PhpDig.net

PhpDig.net (http://www.phpdig.net/forum/index.php)
-   How-to Forum (http://www.phpdig.net/forum/forumdisplay.php?f=33)
-   -   Ban features (http://www.phpdig.net/forum/showthread.php?t=1659)

Slider 12-19-2004 09:24 AM

Ban features
 
When doing a huge list of sites to index I may add a list and not look through simply because it is so huge of a list.

In the config:
- AutoBan certain Domains. EX: freeservers Geocities and others

- AutoBan universal Directory names: links, banners, affiliates, forums, blog, webrings, Etc.. (not just for a certain site, but for all that are crawled) I'm understanding that this is in Phpdig already, but I have yet to get it working.

- Autoban certain domains by ext: .biz .info .this .that (if you run an english only site this would be very helpful to weed out sites like .ru and others)

This would be a great feature to reduce the size of a bloated Mysq Database.

Charter 12-19-2004 09:31 AM

Set the words you want to ban in the BANNED constant in the config file.

Slider 12-19-2004 11:51 AM

if I want to use a . would it have to be escaped as in about\.com or can I just use about.com ?

Charter 12-19-2004 12:36 PM

Basically a . matches any character whereas a \. matches a period.

Slider 12-19-2004 01:26 PM

Thanks Charter

Your help greatly reduced the mysql database with all the crud pages that I should not have allowed to be crawled.
I also found an excellent tutorial at this place
It kept me from asking you 10 more questions of things I could look up but just wasn't sure where to look at. php.net wasn't very helpful as they usually are.

Slider 12-19-2004 01:45 PM

ok it kept me from asking you 9 more questions maybe......

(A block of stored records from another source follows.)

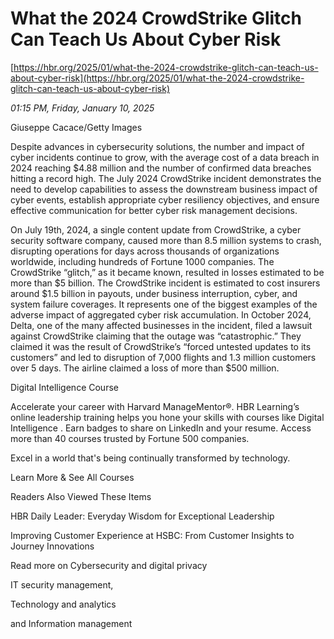 # What the 2024 CrowdStrike Glitch Can Teach Us About Cyber Risk

[https://hbr.org/2025/01/what-the-2024-crowdstrike-glitch-can-teach-us-about-cyber-risk](https://hbr.org/2025/01/what-the-2024-crowdstrike-glitch-can-teach-us-about-cyber-risk)

*01:15 PM, Friday, January 10, 2025*

Giuseppe Cacace/Getty Images

Despite advances in cybersecurity solutions, the number and impact of cyber incidents continue to grow, with the average cost of a data breach in 2024 reaching $4.88 million and the number of confirmed data breaches hitting a record high. The July 2024 CrowdStrike incident demonstrates the need to develop capabilities to assess the downstream business impact of cyber events, establish appropriate cyber resiliency objectives, and ensure effective communication for better cyber risk management decisions.

On July 19th, 2024, a single content update from CrowdStrike, a cyber security software company, caused more than 8.5 million systems to crash, disrupting operations for days across thousands of organizations worldwide, including hundreds of Fortune 1000 companies. The CrowdStrike “glitch,” as it became known, resulted in losses estimated to be more than $5 billion. The CrowdStrike incident is estimated to cost insurers around $1.5 billion in payouts, under business interruption, cyber, and system failure coverages. It represents one of the biggest examples of the adverse impact of aggregated cyber risk accumulation. In October 2024, Delta, one of the many affected businesses in the incident, filed a lawsuit against CrowdStrike claiming that the outage was “catastrophic.” They claimed it was the result of CrowdStrike’s “forced untested updates to its customers” and led to disruption of 7,000 flights and 1.3 million customers over 5 days. The airline claimed a loss of more than $500 million.

Digital Intelligence  Course

Accelerate your career with Harvard ManageMentor®. HBR Learning’s online leadership training helps you hone your skills with courses like Digital Intelligence . Earn badges to share on LinkedIn and your resume. Access more than 40 courses trusted by Fortune 500 companies.

Excel in a world that's being continually transformed by technology.

Learn More & See All Courses

Readers Also Viewed These Items

HBR Daily Leader: Everyday Wisdom for Exceptional Leadership

Improving Customer Experience at HSBC: From Customer Insights to Journey Innovations

Read more on Cybersecurity and digital privacy

IT security management,

Technology and analytics

and Information management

http://www.horse-riding.net/cgi-bin/guestbook/book.cgi?url=anything&mode=show&refresh=yes

I add it to ignore guestbook in BANNED (it was a no go for some reason)
I added in FORBIDDEN_EXTENSIONS to have cgi filetype ignored (it was a no go also)

This is after a fresh crawl with nothing else done.

Code:

// regular expression to ban useless external links in index
define('BANNED','^ad\.|banner|banners|doubleclick|links|forum|guestbook|geocities|8m|directory|affiliate|groups|');

// regexp forbidden extensions - return sometimes text/html mime-type !!!
define('FORBIDDEN_EXTENSIONS','\.(cgi|php|asp|pl|rm|ico|cab|swf|css|gz|z|tar|zip|tgz|msi|arj|zoo|rar|r[0-9]+|exe|bin|pkg|rpm|deb|bz2)$');

Any ideas?

The code box above made the geocities and tar file look weird with a space , but it's right in the config. Maybe its my browser playing tricks on me.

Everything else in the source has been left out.